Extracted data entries
>>>>

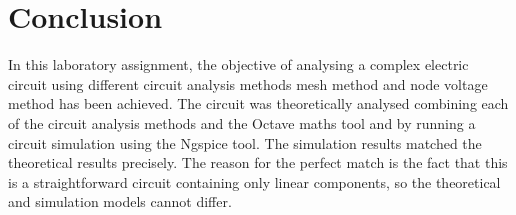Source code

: \section{Conclusion}
\label{sec:conclusion}

In this laboratory assignment, the objective of analysing a complex electric
circuit using different circuit analysis methods mesh method and node voltage
method has been achieved. The circuit was theoretically analysed combining
each of the circuit analysis methods and the Octave maths tool and by running
a circuit simulation using the Ngspice tool. The simulation results matched
the theoretical results precisely. The reason for the
perfect match is the fact that this is a
straightforward circuit containing only linear components, so the theoretical
and simulation models cannot differ.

<<<<

TASK | The records are to be returned word for word, without any of their pictures.

EXERCISE RESPONSE |
Source code

: \section{Conclusion}
\label{sec:conclusion}

In this laboratory assignment, the objective of analysing a complex electric
circuit using different circuit analysis methods mesh method and node voltage
method has been achieved. The circuit was theoretically analysed combining
each of the circuit analysis methods and the Octave maths tool and by running
a circuit simulation using the Ngspice tool. The simulation results matched
the theoretical results precisely. The reason for the
perfect match is the fact that this is a
straightforward circuit containing only linear components, so the theoretical
and simulation models cannot differ.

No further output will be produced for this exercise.